**WORK INSTRUCTIONS**
Taking the listing below, restate word for word each line from the line with "controls are not" to the line with "security issues have", ends included, and stop there.

**GIVEN ENTRIES**
◇ ◇ ◇ ◇

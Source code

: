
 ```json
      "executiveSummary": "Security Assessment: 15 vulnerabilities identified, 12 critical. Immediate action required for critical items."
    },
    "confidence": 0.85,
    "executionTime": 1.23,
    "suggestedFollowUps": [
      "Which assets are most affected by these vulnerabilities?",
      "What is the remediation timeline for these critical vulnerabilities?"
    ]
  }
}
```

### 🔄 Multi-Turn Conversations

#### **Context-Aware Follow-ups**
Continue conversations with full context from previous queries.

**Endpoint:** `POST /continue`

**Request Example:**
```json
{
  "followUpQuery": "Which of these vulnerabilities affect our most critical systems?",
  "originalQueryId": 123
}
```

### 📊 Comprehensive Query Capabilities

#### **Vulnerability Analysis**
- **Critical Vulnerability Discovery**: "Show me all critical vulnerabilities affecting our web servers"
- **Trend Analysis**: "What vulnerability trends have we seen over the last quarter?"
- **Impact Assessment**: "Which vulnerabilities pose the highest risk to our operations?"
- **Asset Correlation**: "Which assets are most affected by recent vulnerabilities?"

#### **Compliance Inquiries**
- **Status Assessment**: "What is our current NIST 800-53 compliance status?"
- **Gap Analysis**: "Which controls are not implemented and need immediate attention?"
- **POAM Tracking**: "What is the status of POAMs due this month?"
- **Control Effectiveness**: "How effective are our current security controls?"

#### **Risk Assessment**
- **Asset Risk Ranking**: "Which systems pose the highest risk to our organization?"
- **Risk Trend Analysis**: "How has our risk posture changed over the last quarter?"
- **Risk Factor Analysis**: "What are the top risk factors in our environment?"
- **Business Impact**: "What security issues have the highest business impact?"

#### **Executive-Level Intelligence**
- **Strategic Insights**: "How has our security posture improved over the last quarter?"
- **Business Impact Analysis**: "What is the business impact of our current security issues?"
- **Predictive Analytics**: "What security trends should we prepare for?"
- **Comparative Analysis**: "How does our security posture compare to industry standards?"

◇ ◇ ◇ ◇

**EXERCISE RESULT**
- **Gap Analysis**: "Which controls are not implemented and need immediate attention?"
- **POAM Tracking**: "What is the status of POAMs due this month?"
- **Control Effectiveness**: "How effective are our current security controls?"

#### **Risk Assessment**
- **Asset Risk Ranking**: "Which systems pose the highest risk to our organization?"
- **Risk Trend Analysis**: "How has our risk posture changed over the last quarter?"
- **Risk Factor Analysis**: "What are the top risk factors in our environment?"
- **Business Impact**: "What security issues have the highest business impact?"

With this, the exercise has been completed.